▶ **What to do**
Among the entries below, how many lines contain the string "index"? Only the number, please.

══ Given data ══

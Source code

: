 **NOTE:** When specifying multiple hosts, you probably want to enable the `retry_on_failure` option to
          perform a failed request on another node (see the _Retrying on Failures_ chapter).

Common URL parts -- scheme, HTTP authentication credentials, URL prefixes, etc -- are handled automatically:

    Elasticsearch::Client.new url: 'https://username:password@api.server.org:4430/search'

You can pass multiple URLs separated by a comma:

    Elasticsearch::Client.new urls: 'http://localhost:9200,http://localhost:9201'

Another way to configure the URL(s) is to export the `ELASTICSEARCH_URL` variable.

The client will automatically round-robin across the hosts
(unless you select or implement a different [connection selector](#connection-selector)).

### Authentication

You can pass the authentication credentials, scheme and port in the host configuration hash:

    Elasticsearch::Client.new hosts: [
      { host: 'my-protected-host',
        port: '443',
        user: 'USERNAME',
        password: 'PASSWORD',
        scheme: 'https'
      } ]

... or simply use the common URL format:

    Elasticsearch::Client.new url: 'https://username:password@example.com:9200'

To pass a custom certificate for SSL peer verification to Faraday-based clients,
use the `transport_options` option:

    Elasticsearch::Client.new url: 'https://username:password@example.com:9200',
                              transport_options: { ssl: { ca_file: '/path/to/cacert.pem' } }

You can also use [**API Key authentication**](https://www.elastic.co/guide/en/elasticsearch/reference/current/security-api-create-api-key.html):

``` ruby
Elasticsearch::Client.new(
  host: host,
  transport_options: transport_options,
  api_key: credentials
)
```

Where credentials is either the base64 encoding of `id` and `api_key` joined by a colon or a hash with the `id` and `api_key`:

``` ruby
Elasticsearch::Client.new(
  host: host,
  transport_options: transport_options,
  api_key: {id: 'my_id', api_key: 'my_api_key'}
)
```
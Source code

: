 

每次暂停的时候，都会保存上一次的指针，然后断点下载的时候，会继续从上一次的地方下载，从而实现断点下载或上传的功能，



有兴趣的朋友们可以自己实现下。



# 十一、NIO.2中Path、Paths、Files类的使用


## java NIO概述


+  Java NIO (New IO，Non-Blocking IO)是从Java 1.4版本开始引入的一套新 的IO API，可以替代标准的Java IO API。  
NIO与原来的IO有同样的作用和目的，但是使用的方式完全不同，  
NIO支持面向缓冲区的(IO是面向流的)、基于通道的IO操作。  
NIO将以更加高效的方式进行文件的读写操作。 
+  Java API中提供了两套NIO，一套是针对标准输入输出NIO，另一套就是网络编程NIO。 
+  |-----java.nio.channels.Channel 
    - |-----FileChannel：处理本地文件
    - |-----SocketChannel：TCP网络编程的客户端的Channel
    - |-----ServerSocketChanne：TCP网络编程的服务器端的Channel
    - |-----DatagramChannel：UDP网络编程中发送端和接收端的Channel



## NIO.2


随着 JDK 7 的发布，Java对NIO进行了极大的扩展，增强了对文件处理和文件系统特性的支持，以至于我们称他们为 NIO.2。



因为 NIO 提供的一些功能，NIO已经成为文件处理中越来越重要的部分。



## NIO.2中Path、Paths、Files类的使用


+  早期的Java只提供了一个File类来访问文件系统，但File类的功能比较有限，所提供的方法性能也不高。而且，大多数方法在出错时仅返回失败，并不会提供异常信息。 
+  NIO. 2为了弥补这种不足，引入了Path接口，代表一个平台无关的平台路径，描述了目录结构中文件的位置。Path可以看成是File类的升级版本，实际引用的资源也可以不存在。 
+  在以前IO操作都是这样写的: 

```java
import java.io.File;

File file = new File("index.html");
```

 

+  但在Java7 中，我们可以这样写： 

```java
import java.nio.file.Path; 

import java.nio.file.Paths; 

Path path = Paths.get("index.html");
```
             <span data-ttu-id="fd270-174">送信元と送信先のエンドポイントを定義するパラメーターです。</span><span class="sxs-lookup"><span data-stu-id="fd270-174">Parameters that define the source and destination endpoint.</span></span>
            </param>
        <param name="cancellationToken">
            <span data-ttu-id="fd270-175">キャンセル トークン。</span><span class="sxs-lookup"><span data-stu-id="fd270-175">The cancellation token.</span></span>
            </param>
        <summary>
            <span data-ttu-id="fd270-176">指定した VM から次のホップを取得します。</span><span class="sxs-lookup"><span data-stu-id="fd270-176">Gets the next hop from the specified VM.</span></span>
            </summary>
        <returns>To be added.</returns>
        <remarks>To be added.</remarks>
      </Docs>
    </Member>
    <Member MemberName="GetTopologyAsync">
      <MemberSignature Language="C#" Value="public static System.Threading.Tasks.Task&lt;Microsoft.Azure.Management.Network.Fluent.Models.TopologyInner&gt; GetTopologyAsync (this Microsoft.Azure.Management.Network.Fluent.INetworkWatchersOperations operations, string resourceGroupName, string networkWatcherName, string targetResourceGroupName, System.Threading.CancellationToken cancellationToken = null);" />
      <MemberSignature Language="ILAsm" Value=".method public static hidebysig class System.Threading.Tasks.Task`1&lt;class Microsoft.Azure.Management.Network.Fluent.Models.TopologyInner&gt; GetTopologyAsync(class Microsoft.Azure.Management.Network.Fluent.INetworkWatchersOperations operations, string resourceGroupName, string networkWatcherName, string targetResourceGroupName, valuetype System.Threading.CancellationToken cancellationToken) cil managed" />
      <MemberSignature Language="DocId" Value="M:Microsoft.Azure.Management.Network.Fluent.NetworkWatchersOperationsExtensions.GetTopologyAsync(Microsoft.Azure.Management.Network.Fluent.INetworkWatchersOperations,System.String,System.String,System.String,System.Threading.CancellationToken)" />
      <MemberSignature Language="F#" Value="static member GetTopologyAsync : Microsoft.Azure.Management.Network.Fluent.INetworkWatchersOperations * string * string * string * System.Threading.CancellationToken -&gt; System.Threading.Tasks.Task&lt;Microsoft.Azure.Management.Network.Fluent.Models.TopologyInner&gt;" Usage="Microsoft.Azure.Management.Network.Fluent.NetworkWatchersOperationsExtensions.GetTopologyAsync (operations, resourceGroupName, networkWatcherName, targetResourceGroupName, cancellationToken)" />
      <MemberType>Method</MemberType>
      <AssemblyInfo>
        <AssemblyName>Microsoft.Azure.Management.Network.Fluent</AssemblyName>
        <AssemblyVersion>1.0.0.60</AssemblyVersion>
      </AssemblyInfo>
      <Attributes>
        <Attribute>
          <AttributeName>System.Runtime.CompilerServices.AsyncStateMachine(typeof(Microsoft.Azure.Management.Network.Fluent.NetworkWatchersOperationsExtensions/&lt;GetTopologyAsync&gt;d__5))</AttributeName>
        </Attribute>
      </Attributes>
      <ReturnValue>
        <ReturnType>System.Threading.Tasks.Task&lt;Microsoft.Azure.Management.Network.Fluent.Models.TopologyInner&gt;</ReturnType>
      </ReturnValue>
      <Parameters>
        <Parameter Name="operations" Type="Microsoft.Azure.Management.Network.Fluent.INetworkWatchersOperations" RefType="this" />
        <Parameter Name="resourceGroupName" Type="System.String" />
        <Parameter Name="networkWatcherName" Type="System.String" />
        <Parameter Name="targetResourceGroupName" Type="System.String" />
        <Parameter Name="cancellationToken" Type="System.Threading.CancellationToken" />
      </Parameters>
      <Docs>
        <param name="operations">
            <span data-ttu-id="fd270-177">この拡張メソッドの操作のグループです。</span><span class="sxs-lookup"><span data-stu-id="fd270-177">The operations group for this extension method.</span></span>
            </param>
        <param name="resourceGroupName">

═══

▶ **Result**
2